Wiseman, 18, elaborated on how he was treated by the collegiate athletics organization, telling ESPN's Adrian Wojnarowski the experience was “dehumanizing.”

“I wanted to have a great collegiate career,” Wiseman told ESPN. “I wanted to win a national championship. But throughout the course of the first two games, everything started to go down in terms of my mental [well-being]. I was getting depressed. It was dehumanizing for me.

“I felt it was unfair because they notified and alerted me at the last minute. Coach Penny told me about it. I was really down and shocked. When I got suspended for 12 games and had to pay back the money, that was kind of surreal. I didn't really have any knowledge of [the violation] or all the ramifications behind it.”

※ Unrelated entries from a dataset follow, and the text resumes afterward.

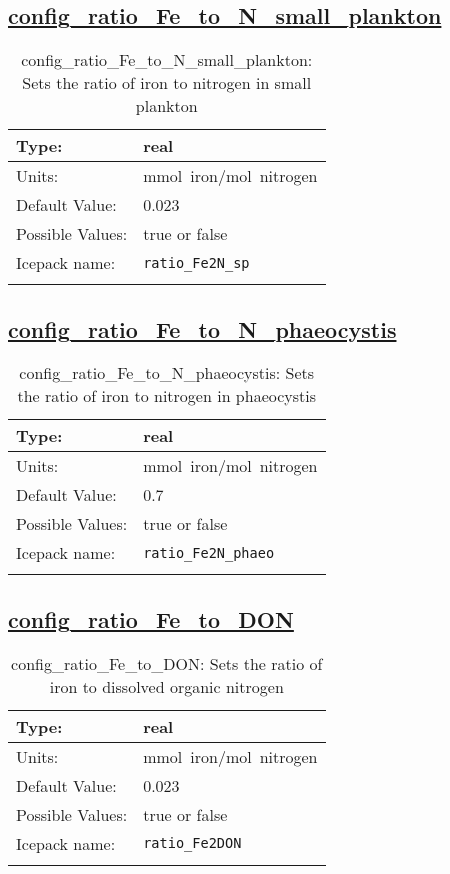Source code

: \subsection[config\_ratio\_Fe\_to\_N\_small\_plankton]{\hyperref[sec:nm_tab_biogeochemistry]{config\_ratio\_Fe\_to\_N\_small\_plankton}}
\label{subsec:nm_sec_config_ratio_Fe_to_N_small_plankton}
\begin{center}
\begin{longtable}{| p{2.0in} || p{4.0in} |}
    \hline
    Type: & real \\
    \hline
    Units: & \si{mmol.iron/mol.nitrogen} \\
    \hline
    Default Value: & 0.023 \\
    \hline
    Possible Values: & true or false \\
    \hline
    Icepack name: & \verb+ratio_Fe2N_sp+ \\
    \hline
    \caption{config\_ratio\_Fe\_to\_N\_small\_plankton: Sets the ratio of iron to nitrogen in small plankton}
\end{longtable}
\end{center}
\subsection[config\_ratio\_Fe\_to\_N\_phaeocystis]{\hyperref[sec:nm_tab_biogeochemistry]{config\_ratio\_Fe\_to\_N\_phaeocystis}}
\label{subsec:nm_sec_config_ratio_Fe_to_N_phaeocystis}
\begin{center}
\begin{longtable}{| p{2.0in} || p{4.0in} |}
    \hline
    Type: & real \\
    \hline
    Units: & \si{mmol.iron/mol.nitrogen} \\
    \hline
    Default Value: & 0.7 \\
    \hline
    Possible Values: & true or false \\
    \hline
    Icepack name: & \verb+ratio_Fe2N_phaeo+ \\
    \hline
    \caption{config\_ratio\_Fe\_to\_N\_phaeocystis: Sets the ratio of iron to nitrogen in phaeocystis}
\end{longtable}
\end{center}
\subsection[config\_ratio\_Fe\_to\_DON]{\hyperref[sec:nm_tab_biogeochemistry]{config\_ratio\_Fe\_to\_DON}}
\label{subsec:nm_sec_config_ratio_Fe_to_DON}
\begin{center}
\begin{longtable}{| p{2.0in} || p{4.0in} |}
    \hline
    Type: & real \\
    \hline
    Units: & \si{mmol.iron/mol.nitrogen} \\
    \hline
    Default Value: & 0.023 \\
    \hline
    Possible Values: & true or false \\
    \hline
    Icepack name: & \verb+ratio_Fe2DON+ \\
    \hline
    \caption{config\_ratio\_Fe\_to\_DON: Sets the ratio of iron to dissolved organic nitrogen}
\end{longtable}
\end{center}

Wiseman is projected to be a top-five pick in the draft in a few months, but in the process, he had at least a year of college ball taken away from him. The NCAA claimed Wiseman accepted cash from former NBA great and current Tigers head coach Penny Hardaway prior to the retired point guard's tenure on the sidelines in Memphis.

Due to the discovery, which came in the form of an expense paid by Hardaway to move the Wiseman family to Memphis, the future NBA center had to see his NCAA career on the hardwood disappear.